Laïcs Missionnaries Comboniens

Sœurs Missionnaires Comboniennes

Nous sommes nées d’un grand rêve de saint Daniel Comboni, d’un idéal qui remplit nos cœurs. Comboni nous a laissé un héritage de grâce et de responsabilité, de don et de conquête. Il voyait dans notre identité de femmes missionnaires l’image des femmes de l’Évangile, comme il l’écrivait dans une de ses lettres : « Si je n’étais pas si occupé, je voudrais vous donner une idée de l’apostolat de ces sœurs, véritable image des premières femmes de l’Évangile » (E. 3554).

Depuis lors, le témoignage de Marie-Madeleine, des Femmes Myrophores, de la Samaritaine, de la femme qui pétrit le pain, des femmes stériles rendues fertiles, ainsi que celui des autres disciples de Jésus, éclaire notre chemin et notre dévouement missionnaire en tant que Sœurs Comboniennes.
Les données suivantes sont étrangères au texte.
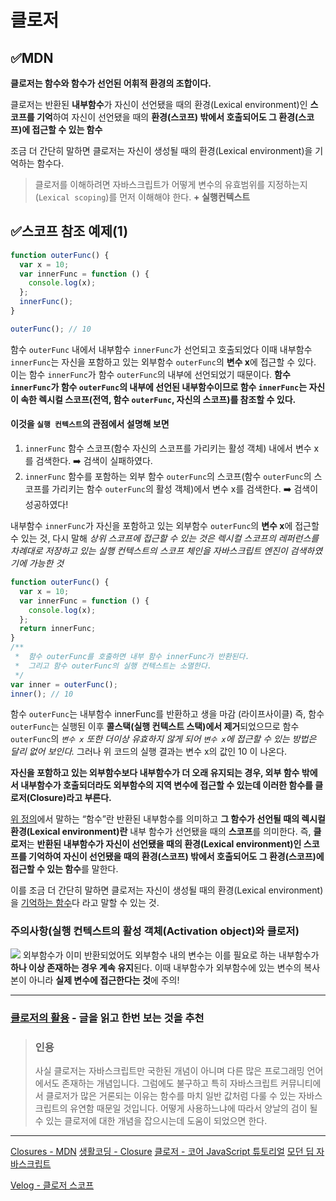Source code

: # 클로저

## ✅MDN

**클로저는 함수와 함수가 선언된 어휘적 환경의 조합이다.**

클로저는 반환된 **내부함수**가 자신이 선언됐을 때의 환경(Lexical environment)인 **스코프를 기억**하여 자신이 선언됐을 때의 **환경(스코프) 밖에서 호출되어도 그 환경(스코프)에 접근할 수 있는 함수**

조금 더 간단히 말하면 클로저는 자신이 생성될 때의 환경(Lexical environment)을 기억하는 함수다.

> 클로저를 이해하려면 자바스크립트가 어떻게 변수의 유효범위를 지정하는지(`Lexical scoping`)를 먼저 이해해야 한다. **+ 실행컨텍스트**

## ✅스코프 참조 예제(1)

```js
function outerFunc() {
  var x = 10;
  var innerFunc = function () {
    console.log(x);
  };
  innerFunc();
}

outerFunc(); // 10
```

함수 `outerFunc` 내에서 내부함수 `innerFunc`가 선언되고 호출되었다
이때 내부함수 `innerFunc`는 자신을 포함하고 있는 외부함수 `outerFunc`의 **변수 x**에 접근할 수 있다.
이는 함수 `innerFunc`가 함수 `outerFunc`의 내부에 선언되었기 때문이다.
**함수 `innerFunc`가 함수 `outerFunc`의 내부에 선언된 내부함수이므로 함수 `innerFunc`는 자신이 속한 렉시컬 스코프(전역, 함수 `outerFunc`, 자신의 스코프)를 참조할 수 있다.**

#### 이것을 `실행 컨텍스트`의 관점에서 설명해 보면

1. `innerFunc` 함수 스코프(함수 자신의 스코프를 가리키는 활성 객체) 내에서 변수 x를 검색한다. ➡️ 검색이 실패하였다.
2. `innerFunc` 함수를 포함하는 외부 함수 `outerFunc`의 스코프(함수 `outerFunc`의 스코프를 가리키는 함수 `outerFunc`의 활성 객체)에서 변수 x를 검색한다. ➡️ 검색이 성공하였다!

내부함수 `innerFunc`가 자신을 포함하고 있는 외부함수 `outerFunc`의 **변수 x**에 접근할 수 있는 것, 다시 말해 _상위 스코프에 접근할 수 있는 것은 렉시컬 스코프의 레퍼런스를 차례대로 저장하고 있는 실행 컨텍스트의 스코프 체인을 자바스크립트 엔진이 검색하였기에 가능한 것_

```js
function outerFunc() {
  var x = 10;
  var innerFunc = function () {
    console.log(x);
  };
  return innerFunc;
}
/**
 *  함수 outerFunc를 호출하면 내부 함수 innerFunc가 반환된다.
 *  그리고 함수 outerFunc의 실행 컨텍스트는 소멸한다.
 */
var inner = outerFunc();
inner(); // 10
```

함수 `outerFunc`는 내부함수 innerFunc를 반환하고 생을 마감 (라이프사이클)
즉, 함수 `outerFunc`는 실행된 이후 **콜스택(실행 컨텍스트 스택)에서 제거**되었으므로 함수 `outerFunc`의 _`변수 x` 또한 더이상 유효하지 않게 되어 `변수 x`에 접근할 수 있는 방법은 달리 없어 보인다._
그러나 위 코드의 실행 결과는 변수 x의 값인 10 이 나온다.

**자신을 포함하고 있는 외부함수보다 내부함수가 더 오래 유지되는 경우, 외부 함수 밖에서 내부함수가 호출되더라도 외부함수의 지역 변수에 접근할 수 있는데 이러한 함수를 클로저(Closure)라고 부른다.**

[위 정의](#mdn)에서 말하는 “함수”란 반환된 내부함수를 의미하고 **그 함수가 선언될 때의 렉시컬 환경(Lexical environment)란** 내부 함수가 선언됐을 때의 **스코프**를 의미한다.
즉, **클로저**는 **반환된 내부함수가 자신이 선언됐을 때의 환경(Lexical environment)인 스코프를 기억하여 자신이 선언됐을 때의 환경(스코프) 밖에서 호출되어도 그 환경(스코프)에 접근할 수 있는 함수**를 말한다.

이를 조금 더 간단히 말하면 클로저는 자신이 생성될 때의 환경(Lexical environment)을 [기억하는 함수](#mdn)다 라고 말할 수 있는 것.

### 주의사항(실행 컨텍스트의 활성 객체(Activation object)와 클로저)

![](https://poiemaweb.com/img/closure.png)
외부함수가 이미 반환되었어도 외부함수 내의 변수는 이를 필요로 하는 내부함수가 **하나 이상 존재하는 경우 계속 유지**된다.
이때 내부함수가 외부함수에 있는 변수의 복사본이 아니라 **실제 변수에 접근한다는 것**에 주의!

---

### [클로저의 활용](https://poiemaweb.com/js-closure#2-%ED%81%B4%EB%A1%9C%EC%A0%80%EC%9D%98-%ED%99%9C%EC%9A%A9) - 글을 읽고 한번 보는 것을 추천

> ### 인용
>
> 사실 클로저는 자바스크립트만 국한된 개념이 아니며 다른 많은 프로그래밍 언어에서도 존재하는 개념입니다. 그럼에도 불구하고 특히 자바스크립트 커뮤니티에서 클로저가 많은 거론되는 이유는 함수를 마치 일반 값처럼 다룰 수 있는 자바스크립트의 유연함 때문일 것입니다. 어떻게 사용하느냐에 따라서 양날의 검이 될 수 있는 클로저에 대한 개념을 잡으시는데 도움이 되었으면 한다.

---

[Closures - MDN](https://developer.mozilla.org/ko/docs/Web/JavaScript/Closures)
[생활코딩 - Closure](https://youtu.be/bwwaSwf7vkE)
[클로저 - 코어 JavaScript 튜토리얼](https://ko.javascript.info/closure)
[모던 딥 자바스크립트](https://poiemaweb.com/js-closure)

[Velog - 클로저 스코프](https://velog.io/@04_miffy/Closure)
À l’instar de Marie-Madeleine, de Marie, mère de Jacques, et de Salomé, qui préparèrent des parfums et, mues par l’Amour, se rendirent au tombeau pour embaumer le corps du Maître, à l’image de ces trois femmes, une petite communauté semblable à nombre de nos communautés, nous nous sentons encouragées à partir avant l’aube, les yeux et les oreilles attentifs aux cris de l’humanité et du cosmos, à prendre soin de la vie la plus blessée, de toutes les formes de vie, et même de la mort ; à accomplir des gestes qui semblent insignifiants ; à prendre soin de ce que d’autres ont abandonné ; à reconnaître les signes de renaissance présents dans l’histoire et à être nous-mêmes génératives; à aimer la Vie et à avoir le courage et la docilité de pénétrer le Mystère et de nous laisser transformer par Lui.

Plusieurs d’entre nous connaissent des terres arides, apparemment sans vie, mais l’expérience nous enseigne que même le désert recèle un potentiel fécond, à l’image des femmes stériles de la Bible qui portent en elles une fécondité que personne peut leur enlever. C’est précisément dans les déserts géographiques et existentiels que nous proclamons la Source d’eau vive. Souvent, les réalités auxquelles nous sommes confrontées apparaissent comme des entrailles desséchées, rendues ainsi par l’exploitation et la violence subie, mais elles sont prêtes à nous accueillir, dans l’espoir d’une renaissance.

Notre mission est d’être pain, nourriture et joie ; une vie donnée pour soulager la souffrance humaine, partager et tisser des liens authentiques et humanisants. La femme de la parabole mélange la farine, l’eau et le levain ; nos mains unissent notre savoir à celui des peuples auprès desquels nous sommes envoyées. Nous pétrissons le pain de vie en synergie avec les forces d’autres femmes et hommes, d’organisations religieuses et civiles, pour construire des relations qui soient communautaires et solidaires.

Les chemins que nous parcourons sont multiples : déserts et forêts, banlieues et frontières, chemins de terre, rivières et asphalte, villages et villes. Nous nous exprimons à travers différents ministères, mais avec un seul désir : prendre soin de la vie, qu’elle soit appauvrie ou exploitée, incluant les corps humains, mais aussi les corps-territoire de la terre, de l’eau et des forêts tout aussi appauvris ou exploités. Le soin est un chemin de réciprocité, car en prenant soin, nous nous sentons prises en charge, et aussi parce que lorsqu’un être est bafoué, c’est tout le réseau de la vie qui en souffre. Le soin est un acte communautaire et politique. Il est tendresse, mais aussi transgression d’un système dominant.

Samaritaine, cette femme anonyme qui s’entretient avec Jésus, nous rappelle notre capacité à transcender nos propres limites et frontières, à établir des relations où le pouvoir circule, à nous reconnaître capables d’abandonner nos certitudes et convictions pour emprunter des voies inédites. La Samaritaine et l’homme juif qui la rencontre au puits nous parlent de la possible rencontre entre différents groupes ethniques et du dépassement des préjugés qui séparent les hommes et les femmes. Leur dialogue passe du matériel au spirituel, comme c’est souvent le cas en mission lorsque, après avoir satisfait les besoins primaires, on passe humblement à parler du Mystère, à témoigner le Dieu-Présence qui brise tous les schémas dans lesquels nous tentons de l’enfermer.

« La sagesse crie dans les rues, et fait entendre sa voix sur les places publiques » ; Jésus proclame dans les rues et dans les foyers ; Comboni pénètre dans les cours et les déserts. Nourries d’une spiritualité féminine, biblique et mystique-politique, nos pas suivent leurs traces, annonçant des relations de réciprocité, d’une humanité réconciliée avec elle-même et avec toute la création.